> What to work on: Scanning the entries below, copy every line that contains the word "tracing".

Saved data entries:

== == ==

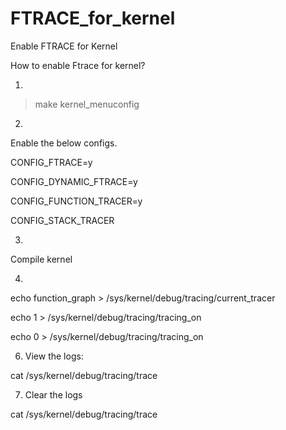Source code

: # FTRACE_for_kernel
Enable FTRACE for Kernel

 How to enable Ftrace for kernel?

 1)
 > make kernel_menuconfig

 2)
 Enable the below configs.

 CONFIG_FTRACE=y
 
 CONFIG_DYNAMIC_FTRACE=y
 
 CONFIG_FUNCTION_TRACER=y
 
 CONFIG_STACK_TRACER

 3)
 Compile kernel

 4)
   echo function_graph > /sys/kernel/debug/tracing/current_tracer

   echo 1 > /sys/kernel/debug/tracing/tracing_on

   echo 0 > /sys/kernel/debug/tracing/tracing_on

 6) View the logs:
    
 cat  /sys/kernel/debug/tracing/trace

 7) Clear the logs
    
 cat  /sys/kernel/debug/tracing/trace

== == ==

> Completed task:
   echo function_graph > /sys/kernel/debug/tracing/current_tracer
   echo 1 > /sys/kernel/debug/tracing/tracing_on
   echo 0 > /sys/kernel/debug/tracing/tracing_on
 cat  /sys/kernel/debug/tracing/trace
 cat  /sys/kernel/debug/tracing/trace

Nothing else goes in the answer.